Cleveland has opened February with victories over the Timberwolves, Knicks and Wizards, recording its first three-game win streak since it closed out 2016 by beating the Celtics and Hornets before opening up the new year with a home conquest of the Pelicans. Between now and the All-Star break, they'll be on the road at Indiana, Oklahoma City and Minnesota. There's a home-and-home with the Pacers too in addition to a home game with Denver.
All those games are challenging, yet winnable.
In truth, it doesn't really matter how they fare so long as no one gets injured and there's not a total freefall, because the Cavs are that much better than everyone else in the East. The Wizards got a brilliant 41-point night from Bradley Beal and still fell short in extending a 17-game home winning streak when James sent the game to OT with a miracle banked-in three at the buzzer to end regulation.
No one in the East is going to beat a team led by James, Kyrie Irving and Love four times in seven games. That's why James' cries for more help fall on deaf ears. He's already got more than enough on board around him to repeat as champions, and that's going to become all the more apparent after the All-Star break. The Cavs do likely have one more move coming that will further stack the deck in their favor, so coming off a losing month, this very second is the most opportune time to hop on the bandwagon and place your Eastern Conference champion future bet.
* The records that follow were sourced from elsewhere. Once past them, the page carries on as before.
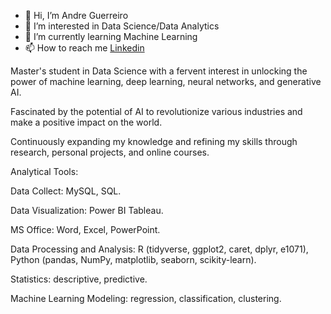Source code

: - 👋 Hi, I’m Andre Guerreiro
- 👀 I’m interested in Data Science/Data Analytics
- 🌱 I’m currently learning Machine Learning
- 📫 How to reach me [Linkedin](https://www.linkedin.com/in/andr%C3%A9-guerreiro/)

Master's student in Data Science with a fervent interest in unlocking the power of machine learning, deep learning, neural networks, and generative AI. 

Fascinated by the potential of AI to revolutionize various industries and make a positive impact on the world. 

Continuously expanding my knowledge and refining my skills through research, personal projects, and online courses.

Analytical Tools:

Data Collect: MySQL, SQL.

Data Visualization: Power BI Tableau.

MS Office: Word, Excel, PowerPoint.

Data Processing and Analysis: R (tidyverse, ggplot2, caret, dplyr, e1071), Python (pandas, NumPy, matplotlib, seaborn, scikity-learn).

Statistics: descriptive, predictive.

Machine Learning Modeling: regression, classification, clustering.


<!---
AndrePe-Curto/AndrePe-Curto is a ✨ special ✨ repository because its `README.md` (this file) appears on your GitHub profile.
You can click the Preview link to take a look at your changes.
--->
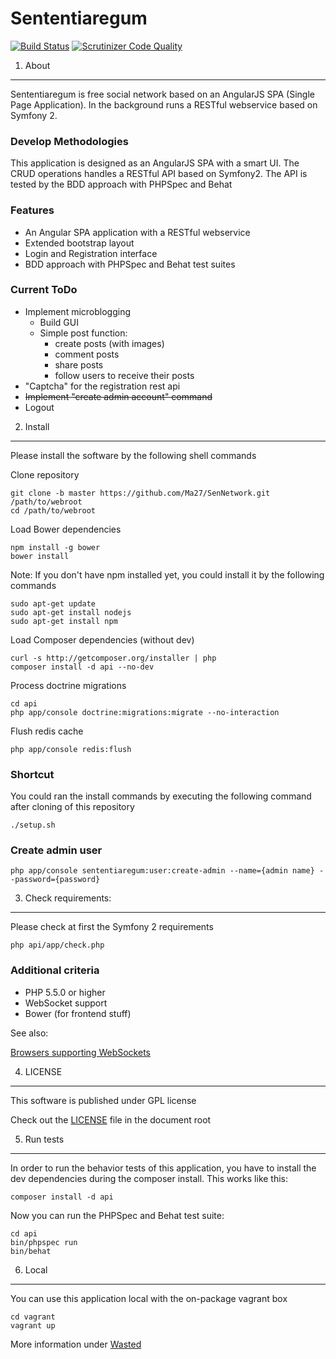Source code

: Sententiaregum
==============

[![Build Status](https://travis-ci.org/Ma27/SenNetwork.svg?branch=master)](https://travis-ci.org/Ma27/SenNetwork)
[![Scrutinizer Code Quality](https://scrutinizer-ci.com/g/Ma27/SenNetwork/badges/quality-score.png?b=master)](https://scrutinizer-ci.com/g/Ma27/SenNetwork/?branch=master)


1) About
--------

Sententiaregum is free social network based on an AngularJS SPA (Single Page Application). In the background runs a RESTful 
webservice based on Symfony 2.

### Develop Methodologies

This application is designed as an AngularJS SPA with a smart UI. The CRUD operations handles a RESTful API based on 
Symfony2.
The API is tested by the BDD approach with PHPSpec and Behat

### Features

   - An Angular SPA application with a RESTful webservice
   - Extended bootstrap layout
   - Login and Registration interface
   - BDD approach with PHPSpec and Behat test suites

### Current ToDo

   - Implement microblogging
       - Build GUI
       - Simple post function:
           - create posts (with images)
           - comment posts
           - share posts
           - follow users to receive their posts
   - "Captcha" for the registration rest api
   - ~~Implement "create admin account" command~~
   - Logout

2) Install
----------

Please install the software by the following shell commands

Clone repository

    git clone -b master https://github.com/Ma27/SenNetwork.git /path/to/webroot
    cd /path/to/webroot

Load Bower dependencies

    npm install -g bower
    bower install
    
Note: If you don't have npm installed yet, you could install it by the following commands
    
    sudo apt-get update
    sudo apt-get install nodejs
    sudo apt-get install npm

Load Composer dependencies (without dev)

    curl -s http://getcomposer.org/installer | php
    composer install -d api --no-dev
    
Process doctrine migrations

    cd api
    php app/console doctrine:migrations:migrate --no-interaction
    
Flush redis cache

    php app/console redis:flush

### Shortcut

You could ran the install commands by executing the following command after cloning of this repository

    ./setup.sh

### Create admin user

    php app/console sententiaregum:user:create-admin --name={admin name} --password={password}

3) Check requirements:
----------------------

Please check at first the Symfony 2 requirements

    php api/app/check.php


### Additional criteria

  - PHP 5.5.0 or higher
  - WebSocket support
  - Bower (for frontend stuff)
  
See also:

[Browsers supporting WebSockets](http://caniuse.com/#feat=websockets)


4) LICENSE
----------

This software is published under GPL license

Check out the [LICENSE](https://github.com/Ma27/SenNetwork/blob/master/LICENSE) file in the document root


5) Run tests
------------

In order to run the behavior tests of this application, you have to install the dev dependencies during the composer 
install. This works like this:

    composer install -d api
    
Now you can run the PHPSpec and Behat test suite:

    cd api
    bin/phpspec run
    bin/behat


6) Local
--------

You can use this application local with the on-package vagrant box

    cd vagrant
    vagrant up

More information under [Wasted](https://github.com/Mayflower/wasted.git)

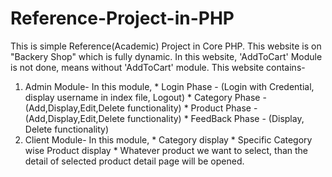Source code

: # Reference-Project-in-PHP

This is simple Reference(Academic) Project in Core PHP. 
This website is on "Backery Shop" which is fully dynamic. 
In this website, 'AddToCart' Module is not done, means without 'AddToCart' module.
This website contains- 
  1. Admin Module- 
           In this module,
              * Login Phase     - (Login with Credential, display username in index file, Logout)
              * Category Phase  - (Add,Display,Edit,Delete functionality)
              * Product Phase   - (Add,Display,Edit,Delete functionality)
              * FeedBack Phase  - (Display, Delete functionality)
  2. Client Module-
           In this module,
              * Category display
              * Specific Category wise Product display
              * Whatever product we want to select, than the detail of selected product detail page will be opened.
              
              
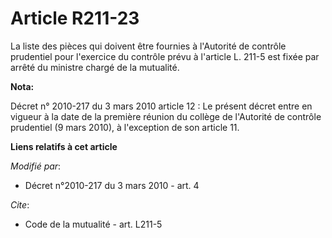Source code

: # Article R211-23

La liste des pièces qui doivent être fournies à l'Autorité de contrôle prudentiel pour l'exercice du contrôle prévu à
l'article L. 211-5 est fixée par arrêté du ministre chargé de la mutualité.

**Nota:**

Décret n° 2010-217 du 3 mars 2010 article 12 : Le présent décret entre en vigueur à la date de la première réunion du collège
de l'Autorité de contrôle prudentiel (9 mars 2010), à l'exception de son article 11.

**Liens relatifs à cet article**

_Modifié par_:

  - Décret n°2010-217 du 3 mars 2010 - art. 4

_Cite_:

  - Code de la mutualité - art. L211-5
Books had the Cavs at 5-to-2 to win the NBA title entering the season and the new year. They're now 2-to-1 at the WestgateLV Superbook. They were 1-to-2 to start the season to take the east and are now 1-to-5 despite their January struggles.
Oddsmakers have essentially told you that, barring injury, they're not going to come off Cleveland as a heavy favorite. Boston has emerged as the biggest threat to the throne, coming in at 5-to-1. The Celtics don't have enough to beat the Cavs. If you're going to take the plunge on the Eastern Conference future, it's time to cash in a sure thing before the odds provide even less of an advantage.
Most of us are anticipating a third consecutive Warriors-Cavs Finals. It's definitely more likely that Golden State fails to show than Cleveland. The Cavs will be there. James won't let them lose to an inferior team. That label can be placed on all of their Eastern Conference competition.